▶ GOAL OF THE EXERCISE
Give back each record precisely, pictures excluded.

Stored data entries:
------------------------------------------------------------------------

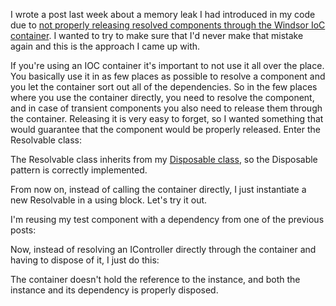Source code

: I wrote a post last week about a memory leak I had introduced in my code due to <a href="/blog/2008/12/the-importance-of-releasing-your-components-through-windsor/">not properly releasing resolved components through the Windsor IoC container</a>.  I wanted to try to make sure that I'd never make that mistake again and this is the approach I came up with.

If you're using an IOC container it's important to not use it all over the place.  You basically use it in as few places as possible to resolve a component and you let the container sort out all of the dependencies.  So in the few places where you use the container directly, you need to resolve the component, and in case of transient components you also need to release them through the container.  Releasing it is very easy to forget, so I wanted something that would guarantee that the component would be properly released.  Enter the Resolvable class:

<script src="https://gist.github.com/3684176.js?file=s1.cs"></script>

The Resolvable class inherits from my <a href="/blog/2008/06/disposing-of-the-idisposable-implementation/">Disposable class</a>, so the Disposable pattern is correctly implemented.

From now on, instead of calling the container directly, I just instantiate a new Resolvable in a using block.  Let's try it out.

I'm reusing my test component with a dependency from one of the previous posts:

<script src="https://gist.github.com/3684176.js?file=s2.cs"></script>

Now, instead of resolving an IController directly through the container and having to dispose of it, I just do this:

<script src="https://gist.github.com/3684176.js?file=s3.cs"></script>

The container doesn't hold the reference to the instance, and both the instance and its dependency is properly disposed.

------------------------------------------------------------------------

▶ TASK RESULT
Source code

: I wrote a post last week about a memory leak I had introduced in my code due to <a href="/blog/2008/12/the-importance-of-releasing-your-components-through-windsor/">not properly releasing resolved components through the Windsor IoC container</a>.  I wanted to try to make sure that I'd never make that mistake again and this is the approach I came up with.

If you're using an IOC container it's important to not use it all over the place.  You basically use it in as few places as possible to resolve a component and you let the container sort out all of the dependencies.  So in the few places where you use the container directly, you need to resolve the component, and in case of transient components you also need to release them through the container.  Releasing it is very easy to forget, so I wanted something that would guarantee that the component would be properly released.  Enter the Resolvable class:

<script src="https://gist.github.com/3684176.js?file=s1.cs"></script>

The Resolvable class inherits from my <a href="/blog/2008/06/disposing-of-the-idisposable-implementation/">Disposable class</a>, so the Disposable pattern is correctly implemented.

From now on, instead of calling the container directly, I just instantiate a new Resolvable in a using block.  Let's try it out.

I'm reusing my test component with a dependency from one of the previous posts:

<script src="https://gist.github.com/3684176.js?file=s2.cs"></script>

Now, instead of resolving an IController directly through the container and having to dispose of it, I just do this:

<script src="https://gist.github.com/3684176.js?file=s3.cs"></script>

The container doesn't hold the reference to the instance, and both the instance and its dependency is properly disposed.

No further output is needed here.